=== ASSIGNED TASK ===
Nothing but a number belongs in the answer: how many lines of the records below contain the string "begin".

=== SUPPLIED RECORDS ===

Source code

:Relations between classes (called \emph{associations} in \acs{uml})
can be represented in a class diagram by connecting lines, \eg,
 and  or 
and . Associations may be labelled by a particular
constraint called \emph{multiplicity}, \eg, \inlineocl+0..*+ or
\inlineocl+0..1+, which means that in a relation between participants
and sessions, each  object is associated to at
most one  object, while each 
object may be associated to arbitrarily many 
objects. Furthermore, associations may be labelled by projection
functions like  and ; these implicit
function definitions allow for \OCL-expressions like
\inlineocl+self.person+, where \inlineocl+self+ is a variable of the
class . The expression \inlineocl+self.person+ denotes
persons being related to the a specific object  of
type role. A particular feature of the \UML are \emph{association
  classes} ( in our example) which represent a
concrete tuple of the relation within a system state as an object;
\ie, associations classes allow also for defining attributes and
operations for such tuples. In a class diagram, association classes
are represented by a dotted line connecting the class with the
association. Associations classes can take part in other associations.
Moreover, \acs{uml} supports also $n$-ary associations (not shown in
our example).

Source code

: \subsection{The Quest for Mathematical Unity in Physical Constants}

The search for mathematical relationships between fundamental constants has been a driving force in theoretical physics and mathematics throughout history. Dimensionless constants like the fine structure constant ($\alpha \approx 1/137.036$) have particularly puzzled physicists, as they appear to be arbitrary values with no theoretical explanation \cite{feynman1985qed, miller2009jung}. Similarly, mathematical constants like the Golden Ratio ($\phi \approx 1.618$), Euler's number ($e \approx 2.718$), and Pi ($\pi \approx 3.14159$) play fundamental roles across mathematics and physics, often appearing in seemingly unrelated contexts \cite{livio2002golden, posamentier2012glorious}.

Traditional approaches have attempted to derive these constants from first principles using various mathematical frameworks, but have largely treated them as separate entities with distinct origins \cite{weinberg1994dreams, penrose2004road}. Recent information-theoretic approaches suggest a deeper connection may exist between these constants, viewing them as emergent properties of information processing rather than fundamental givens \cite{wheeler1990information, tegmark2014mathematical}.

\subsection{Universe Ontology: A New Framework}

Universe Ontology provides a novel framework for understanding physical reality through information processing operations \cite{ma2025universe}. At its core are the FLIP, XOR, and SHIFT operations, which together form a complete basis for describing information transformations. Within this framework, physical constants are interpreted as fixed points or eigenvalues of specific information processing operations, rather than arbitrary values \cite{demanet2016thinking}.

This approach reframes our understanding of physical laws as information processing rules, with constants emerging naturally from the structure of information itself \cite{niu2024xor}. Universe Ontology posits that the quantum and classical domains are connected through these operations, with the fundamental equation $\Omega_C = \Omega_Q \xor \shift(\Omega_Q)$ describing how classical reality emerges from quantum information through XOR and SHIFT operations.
...
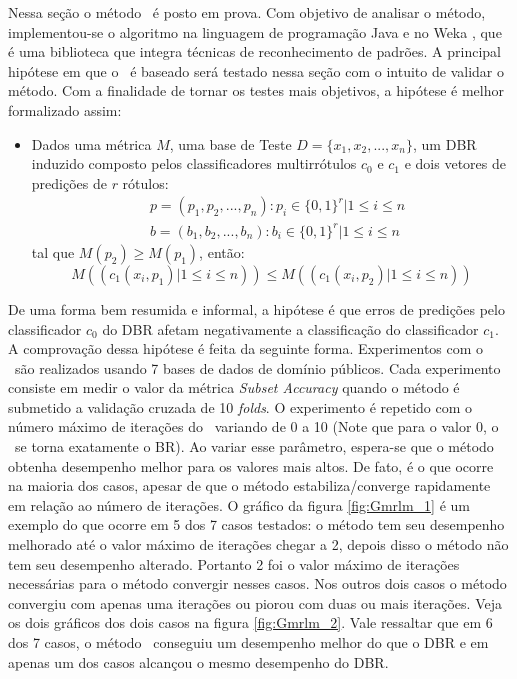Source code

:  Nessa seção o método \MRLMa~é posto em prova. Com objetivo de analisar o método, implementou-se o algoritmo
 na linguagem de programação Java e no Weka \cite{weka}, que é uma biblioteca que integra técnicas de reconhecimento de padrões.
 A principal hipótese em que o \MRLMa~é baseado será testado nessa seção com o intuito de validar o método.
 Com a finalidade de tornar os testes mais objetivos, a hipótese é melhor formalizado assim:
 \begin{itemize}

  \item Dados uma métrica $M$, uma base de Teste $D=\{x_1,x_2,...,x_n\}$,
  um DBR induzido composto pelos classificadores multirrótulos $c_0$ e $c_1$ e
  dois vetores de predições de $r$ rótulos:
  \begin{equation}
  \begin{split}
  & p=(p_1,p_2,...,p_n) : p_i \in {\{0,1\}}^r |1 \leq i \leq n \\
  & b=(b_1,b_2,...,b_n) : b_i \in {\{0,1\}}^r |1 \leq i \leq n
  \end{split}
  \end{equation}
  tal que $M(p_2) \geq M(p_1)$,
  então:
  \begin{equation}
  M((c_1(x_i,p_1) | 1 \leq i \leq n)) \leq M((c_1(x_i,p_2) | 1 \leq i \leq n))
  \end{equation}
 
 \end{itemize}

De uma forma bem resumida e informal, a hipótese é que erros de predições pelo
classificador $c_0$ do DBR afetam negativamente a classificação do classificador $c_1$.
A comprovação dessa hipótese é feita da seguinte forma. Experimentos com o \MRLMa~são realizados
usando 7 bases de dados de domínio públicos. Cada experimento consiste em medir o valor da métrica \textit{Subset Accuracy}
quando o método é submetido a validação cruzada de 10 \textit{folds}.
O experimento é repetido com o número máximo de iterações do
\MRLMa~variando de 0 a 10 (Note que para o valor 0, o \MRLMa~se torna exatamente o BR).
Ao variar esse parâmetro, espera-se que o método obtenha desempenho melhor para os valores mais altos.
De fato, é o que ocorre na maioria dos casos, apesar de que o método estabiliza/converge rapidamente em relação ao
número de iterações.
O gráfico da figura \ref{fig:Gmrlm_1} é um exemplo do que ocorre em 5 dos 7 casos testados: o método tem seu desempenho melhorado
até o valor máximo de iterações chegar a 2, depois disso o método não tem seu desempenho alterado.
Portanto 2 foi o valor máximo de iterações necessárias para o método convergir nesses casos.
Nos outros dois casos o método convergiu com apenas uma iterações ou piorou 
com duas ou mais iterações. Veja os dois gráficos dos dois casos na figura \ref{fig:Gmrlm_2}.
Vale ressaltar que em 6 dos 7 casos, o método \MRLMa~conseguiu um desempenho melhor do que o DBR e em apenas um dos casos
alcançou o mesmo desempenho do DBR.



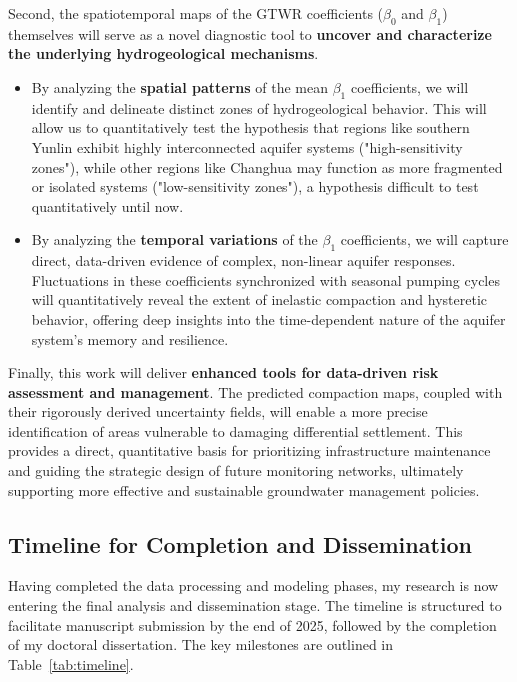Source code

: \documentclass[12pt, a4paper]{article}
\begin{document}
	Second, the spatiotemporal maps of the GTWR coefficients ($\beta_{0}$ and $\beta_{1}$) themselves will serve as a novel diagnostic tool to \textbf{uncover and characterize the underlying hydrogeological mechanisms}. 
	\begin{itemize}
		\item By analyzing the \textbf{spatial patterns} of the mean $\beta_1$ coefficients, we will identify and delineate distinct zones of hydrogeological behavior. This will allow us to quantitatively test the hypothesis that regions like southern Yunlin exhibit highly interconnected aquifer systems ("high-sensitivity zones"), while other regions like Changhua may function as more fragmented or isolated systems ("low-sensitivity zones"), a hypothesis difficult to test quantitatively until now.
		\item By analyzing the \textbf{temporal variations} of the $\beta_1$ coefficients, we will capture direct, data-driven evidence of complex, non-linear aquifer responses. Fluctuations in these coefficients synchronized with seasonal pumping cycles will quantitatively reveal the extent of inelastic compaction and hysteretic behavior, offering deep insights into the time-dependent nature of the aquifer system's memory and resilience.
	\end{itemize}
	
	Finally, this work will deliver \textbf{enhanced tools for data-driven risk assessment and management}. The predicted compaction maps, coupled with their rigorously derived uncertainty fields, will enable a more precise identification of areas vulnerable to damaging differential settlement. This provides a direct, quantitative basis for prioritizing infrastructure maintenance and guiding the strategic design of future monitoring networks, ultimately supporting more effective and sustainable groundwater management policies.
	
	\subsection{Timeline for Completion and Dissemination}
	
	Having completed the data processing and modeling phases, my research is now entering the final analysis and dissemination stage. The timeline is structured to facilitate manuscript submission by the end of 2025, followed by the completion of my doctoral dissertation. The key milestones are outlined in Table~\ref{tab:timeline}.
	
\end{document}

=== TASK RESULT ===
6